ASEAN integration with the Chinese economy is intense. Its defence engagement with China is constrained by China’s assertiveness in the SCS and claims over its ‘traditional rights’ as outlined by the nine-dash line. This brings it into conflict with five ASEAN countries, notably Vietnam and the Philippines; the contention with Malaysia, Brunei and Indonesia is more muted.

The Quad, the AUKUS, the threat of a Taiwan conflict, and the Ukraine crisis cause anxiety to ASEAN. ASEAN’s traditional posture of a liberal construct to deal with security challenges is failing. The Chinese have upended the reality in the SCS while providing lip service to ASEAN’s efforts to have a Code of Conduct (CoC) since 2002.

There is enhanced threat perception and defence spending by ASEAN countries. It cannot be termed as an arms race because ASEAN members are generally not competing with each other, nor are they in a position to challenge China or other inimical powers. Yet, military acquisition is increasing as maritime security moves centre stage.

The Chinese have upended the reality in the SCS while providing lip service to ASEAN’s efforts to have a Code of Conduct (CoC) since 2002.

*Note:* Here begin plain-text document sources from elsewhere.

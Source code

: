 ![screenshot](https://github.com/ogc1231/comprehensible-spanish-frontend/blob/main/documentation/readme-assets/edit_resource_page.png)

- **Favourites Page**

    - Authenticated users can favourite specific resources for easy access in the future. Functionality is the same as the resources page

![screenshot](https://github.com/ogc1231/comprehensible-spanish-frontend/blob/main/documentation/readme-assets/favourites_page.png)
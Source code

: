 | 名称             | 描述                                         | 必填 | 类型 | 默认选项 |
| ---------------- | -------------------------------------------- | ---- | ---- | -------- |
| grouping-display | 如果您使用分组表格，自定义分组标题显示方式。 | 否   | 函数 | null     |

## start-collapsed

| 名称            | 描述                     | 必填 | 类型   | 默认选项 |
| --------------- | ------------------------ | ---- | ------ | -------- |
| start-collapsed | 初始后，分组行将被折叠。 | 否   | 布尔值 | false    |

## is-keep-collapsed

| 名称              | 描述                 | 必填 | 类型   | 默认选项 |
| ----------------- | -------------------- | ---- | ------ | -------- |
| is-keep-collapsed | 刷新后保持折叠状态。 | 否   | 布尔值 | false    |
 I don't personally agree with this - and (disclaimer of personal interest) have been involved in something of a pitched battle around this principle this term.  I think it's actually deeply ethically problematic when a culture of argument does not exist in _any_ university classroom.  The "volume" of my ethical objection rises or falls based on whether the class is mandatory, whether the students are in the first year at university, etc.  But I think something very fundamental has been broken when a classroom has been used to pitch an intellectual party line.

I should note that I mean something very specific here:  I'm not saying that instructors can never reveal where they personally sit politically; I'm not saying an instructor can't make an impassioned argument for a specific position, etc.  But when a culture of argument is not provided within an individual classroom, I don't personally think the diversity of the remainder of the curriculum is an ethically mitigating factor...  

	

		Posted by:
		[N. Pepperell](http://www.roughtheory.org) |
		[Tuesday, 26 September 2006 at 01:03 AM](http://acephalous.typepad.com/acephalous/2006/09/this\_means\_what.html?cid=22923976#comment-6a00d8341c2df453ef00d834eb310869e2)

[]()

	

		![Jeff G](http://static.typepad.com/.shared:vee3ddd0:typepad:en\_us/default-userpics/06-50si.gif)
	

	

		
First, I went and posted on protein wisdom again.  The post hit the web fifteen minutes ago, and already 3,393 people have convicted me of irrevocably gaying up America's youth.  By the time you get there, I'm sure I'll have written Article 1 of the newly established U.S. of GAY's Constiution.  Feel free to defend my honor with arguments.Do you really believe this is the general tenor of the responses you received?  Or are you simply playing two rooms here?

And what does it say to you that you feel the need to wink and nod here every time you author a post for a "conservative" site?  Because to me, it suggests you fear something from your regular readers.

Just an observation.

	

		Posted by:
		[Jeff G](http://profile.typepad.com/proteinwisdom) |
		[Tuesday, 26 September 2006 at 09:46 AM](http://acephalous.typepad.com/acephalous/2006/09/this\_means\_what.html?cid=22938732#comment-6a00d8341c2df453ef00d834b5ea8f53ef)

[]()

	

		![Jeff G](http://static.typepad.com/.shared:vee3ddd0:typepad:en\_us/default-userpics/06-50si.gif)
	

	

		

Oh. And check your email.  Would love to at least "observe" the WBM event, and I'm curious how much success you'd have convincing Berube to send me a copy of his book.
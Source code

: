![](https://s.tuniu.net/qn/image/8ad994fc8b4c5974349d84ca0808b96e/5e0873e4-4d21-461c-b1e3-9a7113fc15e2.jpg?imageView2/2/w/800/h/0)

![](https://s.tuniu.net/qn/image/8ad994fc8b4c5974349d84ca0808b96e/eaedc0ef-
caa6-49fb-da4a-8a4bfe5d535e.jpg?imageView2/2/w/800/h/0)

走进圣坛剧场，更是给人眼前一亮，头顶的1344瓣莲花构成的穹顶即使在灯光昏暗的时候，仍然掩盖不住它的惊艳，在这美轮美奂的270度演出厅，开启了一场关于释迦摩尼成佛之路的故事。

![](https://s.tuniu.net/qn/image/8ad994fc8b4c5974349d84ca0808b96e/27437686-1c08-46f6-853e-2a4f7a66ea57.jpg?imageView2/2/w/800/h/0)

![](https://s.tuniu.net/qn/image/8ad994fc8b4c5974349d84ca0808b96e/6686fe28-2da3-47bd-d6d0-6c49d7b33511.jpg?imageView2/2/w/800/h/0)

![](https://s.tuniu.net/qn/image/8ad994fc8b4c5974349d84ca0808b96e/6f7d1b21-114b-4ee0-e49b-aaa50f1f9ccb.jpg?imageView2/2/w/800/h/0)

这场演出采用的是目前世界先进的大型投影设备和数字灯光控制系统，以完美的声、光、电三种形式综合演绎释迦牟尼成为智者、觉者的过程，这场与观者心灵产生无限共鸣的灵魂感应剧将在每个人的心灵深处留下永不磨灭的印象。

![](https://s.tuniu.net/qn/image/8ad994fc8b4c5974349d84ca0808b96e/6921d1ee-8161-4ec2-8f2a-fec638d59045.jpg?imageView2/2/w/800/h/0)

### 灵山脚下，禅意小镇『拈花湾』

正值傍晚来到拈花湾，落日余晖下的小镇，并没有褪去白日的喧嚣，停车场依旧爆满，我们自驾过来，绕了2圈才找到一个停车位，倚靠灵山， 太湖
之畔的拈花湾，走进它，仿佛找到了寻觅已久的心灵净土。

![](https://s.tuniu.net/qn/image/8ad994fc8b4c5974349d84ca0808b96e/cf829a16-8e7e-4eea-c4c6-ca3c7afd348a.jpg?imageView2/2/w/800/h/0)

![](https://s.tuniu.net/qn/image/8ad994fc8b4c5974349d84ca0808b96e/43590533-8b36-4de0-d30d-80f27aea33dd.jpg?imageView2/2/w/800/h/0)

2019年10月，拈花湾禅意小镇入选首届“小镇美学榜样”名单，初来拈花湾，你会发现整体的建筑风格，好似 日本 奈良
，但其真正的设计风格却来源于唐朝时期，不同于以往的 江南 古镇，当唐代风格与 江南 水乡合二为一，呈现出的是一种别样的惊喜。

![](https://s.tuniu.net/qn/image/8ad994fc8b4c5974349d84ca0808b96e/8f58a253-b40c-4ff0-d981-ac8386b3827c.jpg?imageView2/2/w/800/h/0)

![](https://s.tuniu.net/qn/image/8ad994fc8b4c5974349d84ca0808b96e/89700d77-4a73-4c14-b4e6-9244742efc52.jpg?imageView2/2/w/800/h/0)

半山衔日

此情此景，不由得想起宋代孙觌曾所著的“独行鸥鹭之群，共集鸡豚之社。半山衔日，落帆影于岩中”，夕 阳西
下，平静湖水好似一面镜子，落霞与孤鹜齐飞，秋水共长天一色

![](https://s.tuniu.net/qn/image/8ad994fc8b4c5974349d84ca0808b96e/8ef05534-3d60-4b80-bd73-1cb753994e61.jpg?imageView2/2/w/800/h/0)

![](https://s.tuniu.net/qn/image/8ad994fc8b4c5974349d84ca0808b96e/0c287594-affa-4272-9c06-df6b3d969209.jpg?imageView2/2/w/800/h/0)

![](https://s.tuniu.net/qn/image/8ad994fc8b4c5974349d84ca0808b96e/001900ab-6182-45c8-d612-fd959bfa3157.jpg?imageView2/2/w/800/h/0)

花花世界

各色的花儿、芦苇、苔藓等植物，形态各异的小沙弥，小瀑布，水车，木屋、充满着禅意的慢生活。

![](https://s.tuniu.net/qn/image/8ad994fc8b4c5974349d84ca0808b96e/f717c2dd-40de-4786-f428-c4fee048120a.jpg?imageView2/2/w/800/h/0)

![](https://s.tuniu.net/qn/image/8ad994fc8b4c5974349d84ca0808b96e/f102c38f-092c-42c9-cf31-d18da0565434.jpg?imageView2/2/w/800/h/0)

ASEAN countries have a modernisation process underway. This has several aspects to it. Some started a while ago, but the need to bolster defences and replace equipment has had a link to Chinese aggression since 2010. According to the SIPRI Military Expenditure database 2023, ASEAN’s military expenditure increased from US$20.3 billion in 2000 to US$43.2 billion in 2021. From 2002-2007, this was below US$30 billion annually. Since 2015, ASEAN countries spent US$41 billion or more, the highest being US$ 44.3 billion in 2020.

From 2012, Chinese aggression in the SCS grew, cleaving ASEAN and bringing Chinese ships to the Exclusive Economic Zone (EEZ), waters and shoals of five ASEAN countries. Notably, military expenditure increases began in 2013, when expenditures leapt from US $34 billion to US $38 billion and have been growing since. Among ASEAN countries, according to SIPRI, from 2002-2021, Singapore has had the largest defence budget, reaching US$11 billion. The next was Indonesia with US$8.2 billion in 2023 marginally lower than US$ 9.3 billion as seen in 2020. Since 2012, Indonesia increased its defence expenditure from US$ 6.5 billion to US$ 8.3 billion in 2013 and has maintained a steady level.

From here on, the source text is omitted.